Krishna tells Arjuna that nothing goes to waste and all your effort of any practice for meditation will continue in your next birth. It will progress from where you had stopped.

Buddhist or Jaina they have used past life regression called jati-smaran, to help few people to start their journey of spirituality.

I am reminded of two incidents… One is in Gautam Buddha’s life, and one is in Vardhaman Mahavira’s life. A man takes sannyas, becomes part of the community of Buddha, but finds it hard, difficult, arduous. He is sad, depressed, and thinks many times to leave it. One day Buddha called him and told him to sit in front of him and go into the method of jati-smaran – that is, hypnosis.

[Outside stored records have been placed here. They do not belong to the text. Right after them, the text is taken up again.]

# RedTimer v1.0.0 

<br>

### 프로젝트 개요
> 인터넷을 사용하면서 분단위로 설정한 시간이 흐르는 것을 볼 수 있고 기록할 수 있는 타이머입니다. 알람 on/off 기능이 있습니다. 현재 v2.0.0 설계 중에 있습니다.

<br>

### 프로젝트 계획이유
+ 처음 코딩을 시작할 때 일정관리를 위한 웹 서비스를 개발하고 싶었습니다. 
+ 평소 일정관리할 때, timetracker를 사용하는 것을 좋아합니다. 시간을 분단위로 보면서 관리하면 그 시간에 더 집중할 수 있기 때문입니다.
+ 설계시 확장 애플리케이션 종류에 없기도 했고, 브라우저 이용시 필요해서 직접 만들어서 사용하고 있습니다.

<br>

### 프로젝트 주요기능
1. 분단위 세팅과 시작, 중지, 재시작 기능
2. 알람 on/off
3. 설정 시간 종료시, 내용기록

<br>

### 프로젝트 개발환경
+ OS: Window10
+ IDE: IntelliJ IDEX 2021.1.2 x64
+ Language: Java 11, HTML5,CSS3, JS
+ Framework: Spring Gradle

He had not yet tried it, so somebody gave him the instructions to go into past lives. And it was an amazing revelation: for almost five lives in the past he had taken sannyas and dropped them. That had become a routine of his consciousness.

So Buddha said, “Now you are doing it again. It is up to you, but you have done it five times before. It is simply repetitive; you are wasting time. Either stop taking sannyas and do whatsoever you want, or be courageous; if you have taken it, then go into it this time. This should not be repeated. Five lives have been a waste.”

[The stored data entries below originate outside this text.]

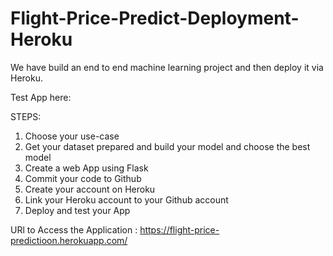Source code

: # Flight-Price-Predict-Deployment-Heroku
We have build an end to end machine learning project and then deploy it via Heroku.

Test App here: 

STEPS:

1. Choose your use-case
2. Get your dataset prepared and build your model and choose the best model
3. Create a web App using Flask
4. Commit your code to Github
5. Create your account on Heroku
6. Link your Heroku account to your Github account
7. Deploy and test your App

URl to Access the Application : https://flight-price-predictioon.herokuapp.com/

Looking at his own five lives… the same pattern, almost mechanical, the same wheel moving: first getting attracted to a great master, getting initiated with great enthusiasm, and then seeing the arduousness, the difficulties of transforming himself and escaping, renouncing sannyas itself. And he comes back to it again and again.

Buddha said, “You can do it as long as you want. In your next life you will do it again.

And for five lives nobody reminded you, because the masters you were working with were not masters of jati-smaran.”

The man remained. It changed his whole attitude: “This is stupid. If it is hard then it has to be faced. If it is a challenge then it has to be taken.” And he became one of the enlightened disciples of Buddha.

There is a similar story in Mahavira’s life. A prince becomes enchanted with Mahavira’s individuality, but he does not know that Mahavira’s life is really arduous. Nobody has lived the way Mahavira has lived – naked in the winter, in the hot sun, hungry for months, fasting, eating once in a while, barefooted, walking on the burning earth in the hot sun.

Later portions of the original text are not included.